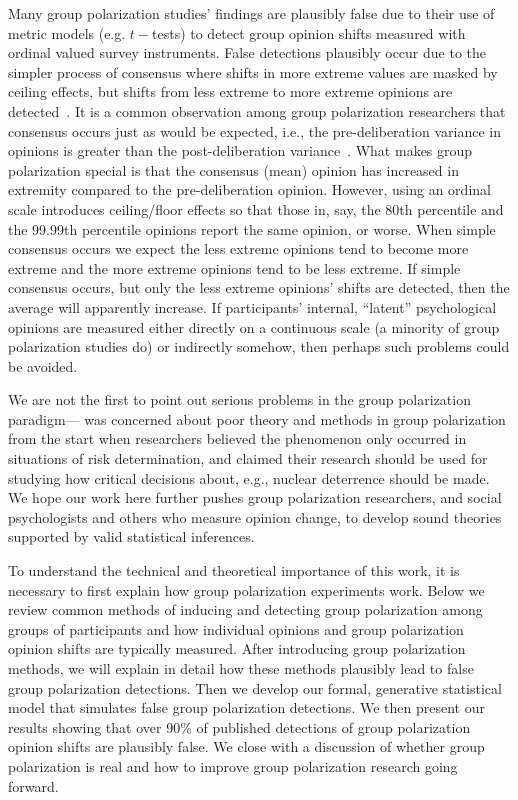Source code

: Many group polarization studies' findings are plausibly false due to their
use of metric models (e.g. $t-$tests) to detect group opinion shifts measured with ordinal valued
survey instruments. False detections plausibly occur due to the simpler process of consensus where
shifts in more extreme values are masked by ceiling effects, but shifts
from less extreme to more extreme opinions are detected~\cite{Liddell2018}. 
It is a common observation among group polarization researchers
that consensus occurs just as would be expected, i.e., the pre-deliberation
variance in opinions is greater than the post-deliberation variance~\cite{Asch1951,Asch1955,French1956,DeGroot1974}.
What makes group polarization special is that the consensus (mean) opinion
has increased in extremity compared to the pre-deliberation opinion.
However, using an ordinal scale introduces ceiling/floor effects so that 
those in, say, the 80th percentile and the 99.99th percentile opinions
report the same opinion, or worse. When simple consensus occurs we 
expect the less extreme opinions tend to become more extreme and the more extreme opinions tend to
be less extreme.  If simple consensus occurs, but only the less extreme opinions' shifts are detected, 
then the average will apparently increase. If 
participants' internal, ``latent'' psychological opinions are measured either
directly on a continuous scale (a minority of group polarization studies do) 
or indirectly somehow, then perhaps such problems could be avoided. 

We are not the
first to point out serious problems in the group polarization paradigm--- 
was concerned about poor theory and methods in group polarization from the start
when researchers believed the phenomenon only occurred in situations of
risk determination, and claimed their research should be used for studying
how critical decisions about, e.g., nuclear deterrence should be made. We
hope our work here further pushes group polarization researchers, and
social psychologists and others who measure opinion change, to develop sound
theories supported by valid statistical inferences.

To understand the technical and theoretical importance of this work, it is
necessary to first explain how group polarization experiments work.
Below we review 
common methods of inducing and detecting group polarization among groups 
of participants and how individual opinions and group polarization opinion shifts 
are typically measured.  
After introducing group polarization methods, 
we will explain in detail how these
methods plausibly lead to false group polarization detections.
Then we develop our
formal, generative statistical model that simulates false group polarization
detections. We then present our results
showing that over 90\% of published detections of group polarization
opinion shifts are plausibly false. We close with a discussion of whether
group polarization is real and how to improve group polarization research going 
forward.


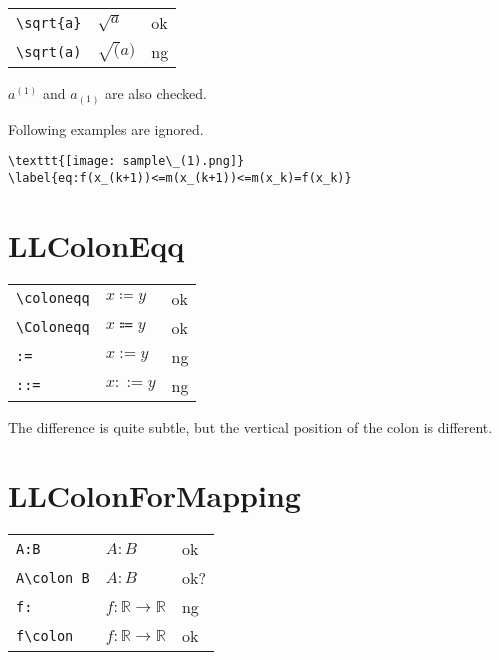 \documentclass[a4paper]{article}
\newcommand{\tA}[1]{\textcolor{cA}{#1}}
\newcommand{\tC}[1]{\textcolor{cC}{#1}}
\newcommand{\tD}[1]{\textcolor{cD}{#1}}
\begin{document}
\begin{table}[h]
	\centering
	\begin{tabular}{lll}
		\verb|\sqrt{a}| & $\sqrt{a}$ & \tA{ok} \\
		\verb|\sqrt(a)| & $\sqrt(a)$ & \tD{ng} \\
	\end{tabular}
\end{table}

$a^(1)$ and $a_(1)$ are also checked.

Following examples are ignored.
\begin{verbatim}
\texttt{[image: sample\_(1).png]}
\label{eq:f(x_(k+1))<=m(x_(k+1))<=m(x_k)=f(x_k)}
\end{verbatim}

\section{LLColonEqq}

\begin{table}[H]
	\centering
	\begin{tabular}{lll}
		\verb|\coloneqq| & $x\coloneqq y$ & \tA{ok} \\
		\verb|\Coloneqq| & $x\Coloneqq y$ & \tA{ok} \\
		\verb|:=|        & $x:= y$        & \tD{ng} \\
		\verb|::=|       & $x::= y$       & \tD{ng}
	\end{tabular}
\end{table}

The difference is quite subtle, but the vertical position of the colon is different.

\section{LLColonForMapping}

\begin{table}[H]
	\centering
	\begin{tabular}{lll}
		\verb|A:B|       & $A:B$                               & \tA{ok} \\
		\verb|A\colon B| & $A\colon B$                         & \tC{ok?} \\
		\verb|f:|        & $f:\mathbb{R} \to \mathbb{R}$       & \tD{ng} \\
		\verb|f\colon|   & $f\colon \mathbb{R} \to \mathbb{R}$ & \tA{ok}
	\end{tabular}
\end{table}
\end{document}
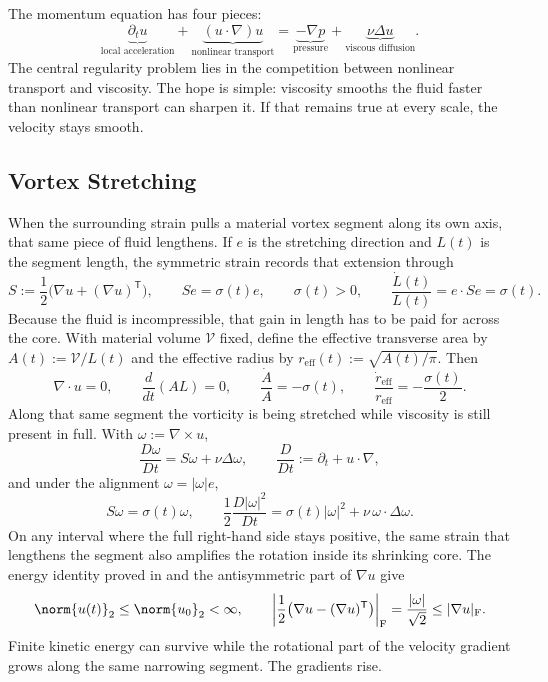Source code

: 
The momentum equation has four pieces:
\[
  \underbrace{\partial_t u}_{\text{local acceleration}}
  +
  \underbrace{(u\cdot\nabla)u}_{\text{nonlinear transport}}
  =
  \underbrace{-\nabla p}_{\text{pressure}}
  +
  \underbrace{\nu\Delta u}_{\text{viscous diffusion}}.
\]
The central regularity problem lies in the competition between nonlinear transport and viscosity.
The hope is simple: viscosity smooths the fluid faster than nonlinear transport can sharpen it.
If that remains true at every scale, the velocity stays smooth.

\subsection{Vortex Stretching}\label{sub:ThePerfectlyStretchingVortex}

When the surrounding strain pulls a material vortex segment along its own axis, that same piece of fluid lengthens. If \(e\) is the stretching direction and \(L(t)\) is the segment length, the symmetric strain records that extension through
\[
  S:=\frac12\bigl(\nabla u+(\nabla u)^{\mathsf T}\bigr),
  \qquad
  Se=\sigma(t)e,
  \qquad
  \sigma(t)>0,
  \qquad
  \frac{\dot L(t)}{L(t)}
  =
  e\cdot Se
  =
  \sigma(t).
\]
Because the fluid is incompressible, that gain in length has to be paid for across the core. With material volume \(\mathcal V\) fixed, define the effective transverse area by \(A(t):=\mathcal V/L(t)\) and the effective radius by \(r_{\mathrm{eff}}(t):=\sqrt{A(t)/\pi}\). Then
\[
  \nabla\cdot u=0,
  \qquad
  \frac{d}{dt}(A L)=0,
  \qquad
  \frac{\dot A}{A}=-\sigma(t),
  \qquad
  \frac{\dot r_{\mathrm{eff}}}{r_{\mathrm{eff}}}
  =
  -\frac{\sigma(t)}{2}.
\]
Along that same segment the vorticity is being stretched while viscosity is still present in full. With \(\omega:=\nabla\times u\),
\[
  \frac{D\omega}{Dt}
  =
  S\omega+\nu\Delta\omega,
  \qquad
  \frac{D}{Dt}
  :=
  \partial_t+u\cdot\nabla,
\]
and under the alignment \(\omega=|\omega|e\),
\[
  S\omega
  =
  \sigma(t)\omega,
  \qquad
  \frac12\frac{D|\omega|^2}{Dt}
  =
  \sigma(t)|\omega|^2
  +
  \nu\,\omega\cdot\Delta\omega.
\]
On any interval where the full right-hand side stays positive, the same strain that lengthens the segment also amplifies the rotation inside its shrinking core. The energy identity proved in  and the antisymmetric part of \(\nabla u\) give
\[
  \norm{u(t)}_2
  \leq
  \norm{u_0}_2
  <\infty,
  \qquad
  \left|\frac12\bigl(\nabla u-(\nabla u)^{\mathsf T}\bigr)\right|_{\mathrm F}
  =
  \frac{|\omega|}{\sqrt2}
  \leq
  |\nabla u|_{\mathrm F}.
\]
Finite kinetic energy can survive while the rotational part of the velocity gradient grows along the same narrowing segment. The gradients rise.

· · · · · · ·

TASK DESCRIPTION
Where images occur in the data above, leave them out and repeat everything else exactly.

REPLY TO THE TASK
Source code

: Many group polarization studies' findings are plausibly false due to their
use of metric models (e.g. $t-$tests) to detect group opinion shifts measured with ordinal valued
survey instruments. False detections plausibly occur due to the simpler process of consensus where
shifts in more extreme values are masked by ceiling effects, but shifts
from less extreme to more extreme opinions are detected~\cite{Liddell2018}. 
It is a common observation among group polarization researchers
that consensus occurs just as would be expected, i.e., the pre-deliberation
variance in opinions is greater than the post-deliberation variance~\cite{Asch1951,Asch1955,French1956,DeGroot1974}.
What makes group polarization special is that the consensus (mean) opinion
has increased in extremity compared to the pre-deliberation opinion.
However, using an ordinal scale introduces ceiling/floor effects so that 
those in, say, the 80th percentile and the 99.99th percentile opinions
report the same opinion, or worse. When simple consensus occurs we 
expect the less extreme opinions tend to become more extreme and the more extreme opinions tend to
be less extreme.  If simple consensus occurs, but only the less extreme opinions' shifts are detected, 
then the average will apparently increase. If 
participants' internal, ``latent'' psychological opinions are measured either
directly on a continuous scale (a minority of group polarization studies do) 
or indirectly somehow, then perhaps such problems could be avoided. 

We are not the
first to point out serious problems in the group polarization paradigm--- 
was concerned about poor theory and methods in group polarization from the start
when researchers believed the phenomenon only occurred in situations of
risk determination, and claimed their research should be used for studying
how critical decisions about, e.g., nuclear deterrence should be made. We
hope our work here further pushes group polarization researchers, and
social psychologists and others who measure opinion change, to develop sound
theories supported by valid statistical inferences.

To understand the technical and theoretical importance of this work, it is
necessary to first explain how group polarization experiments work.
Below we review 
common methods of inducing and detecting group polarization among groups 
of participants and how individual opinions and group polarization opinion shifts 
are typically measured.  
After introducing group polarization methods, 
we will explain in detail how these
methods plausibly lead to false group polarization detections.
Then we develop our
formal, generative statistical model that simulates false group polarization
detections. We then present our results
showing that over 90\% of published detections of group polarization
opinion shifts are plausibly false. We close with a discussion of whether
group polarization is real and how to improve group polarization research going 
forward.


 \documentclass[a4paper]{article}
\newcommand{\tA}[1]{\textcolor{cA}{#1}}
\newcommand{\tC}[1]{\textcolor{cC}{#1}}
\newcommand{\tD}[1]{\textcolor{cD}{#1}}
\begin{document}
\begin{table}[h]
	\centering
	\begin{tabular}{lll}
		\verb|\sqrt{a}| & $\sqrt{a}$ & \tA{ok} \\
		\verb|\sqrt(a)| & $\sqrt(a)$ & \tD{ng} \\
	\end{tabular}
\end{table}

$a^(1)$ and $a_(1)$ are also checked.

Following examples are ignored.
\begin{verbatim}
\texttt{[image: sample\_(1).png]}
\label{eq:f(x_(k+1))<=m(x_(k+1))<=m(x_k)=f(x_k)}
\end{verbatim}

\section{LLColonEqq}

\begin{table}[H]
	\centering
	\begin{tabular}{lll}
		\verb|\coloneqq| & $x\coloneqq y$ & \tA{ok} \\
		\verb|\Coloneqq| & $x\Coloneqq y$ & \tA{ok} \\
		\verb|:=|        & $x:= y$        & \tD{ng} \\
		\verb|::=|       & $x::= y$       & \tD{ng}
	\end{tabular}
\end{table}

The difference is quite subtle, but the vertical position of the colon is different.

\section{LLColonForMapping}

\begin{table}[H]
	\centering
	\begin{tabular}{lll}
		\verb|A:B|       & $A:B$                               & \tA{ok} \\
		\verb|A\colon B| & $A\colon B$                         & \tC{ok?} \\
		\verb|f:|        & $f:\mathbb{R} \to \mathbb{R}$       & \tD{ng} \\
		\verb|f\colon|   & $f\colon \mathbb{R} \to \mathbb{R}$ & \tA{ok}
	\end{tabular}
\end{table}
\end{document}
Source code

: 
The momentum equation has four pieces:
\[
  \underbrace{\partial_t u}_{\text{local acceleration}}
  +
  \underbrace{(u\cdot\nabla)u}_{\text{nonlinear transport}}
  =
  \underbrace{-\nabla p}_{\text{pressure}}
  +
  \underbrace{\nu\Delta u}_{\text{viscous diffusion}}.
\]
The central regularity problem lies in the competition between nonlinear transport and viscosity.
The hope is simple: viscosity smooths the fluid faster than nonlinear transport can sharpen it.
If that remains true at every scale, the velocity stays smooth.

\subsection{Vortex Stretching}\label{sub:ThePerfectlyStretchingVortex}

When the surrounding strain pulls a material vortex segment along its own axis, that same piece of fluid lengthens. If \(e\) is the stretching direction and \(L(t)\) is the segment length, the symmetric strain records that extension through
\[
  S:=\frac12\bigl(\nabla u+(\nabla u)^{\mathsf T}\bigr),
  \qquad
  Se=\sigma(t)e,
  \qquad
  \sigma(t)>0,
  \qquad
  \frac{\dot L(t)}{L(t)}
  =
  e\cdot Se
  =
  \sigma(t).
\]
Because the fluid is incompressible, that gain in length has to be paid for across the core. With material volume \(\mathcal V\) fixed, define the effective transverse area by \(A(t):=\mathcal V/L(t)\) and the effective radius by \(r_{\mathrm{eff}}(t):=\sqrt{A(t)/\pi}\). Then
\[
  \nabla\cdot u=0,
  \qquad
  \frac{d}{dt}(A L)=0,
  \qquad
  \frac{\dot A}{A}=-\sigma(t),
  \qquad
  \frac{\dot r_{\mathrm{eff}}}{r_{\mathrm{eff}}}
  =
  -\frac{\sigma(t)}{2}.
\]
Along that same segment the vorticity is being stretched while viscosity is still present in full. With \(\omega:=\nabla\times u\),
\[
  \frac{D\omega}{Dt}
  =
  S\omega+\nu\Delta\omega,
  \qquad
  \frac{D}{Dt}
  :=
  \partial_t+u\cdot\nabla,
\]
and under the alignment \(\omega=|\omega|e\),
\[
  S\omega
  =
  \sigma(t)\omega,
  \qquad
  \frac12\frac{D|\omega|^2}{Dt}
  =
  \sigma(t)|\omega|^2
  +
  \nu\,\omega\cdot\Delta\omega.
\]
On any interval where the full right-hand side stays positive, the same strain that lengthens the segment also amplifies the rotation inside its shrinking core. The energy identity proved in  and the antisymmetric part of \(\nabla u\) give
\[
  \norm{u(t)}_2
  \leq
  \norm{u_0}_2
  <\infty,
  \qquad
  \left|\frac12\bigl(\nabla u-(\nabla u)^{\mathsf T}\bigr)\right|_{\mathrm F}
  =
  \frac{|\omega|}{\sqrt2}
  \leq
  |\nabla u|_{\mathrm F}.
\]
Finite kinetic energy can survive while the rotational part of the velocity gradient grows along the same narrowing segment. The gradients rise.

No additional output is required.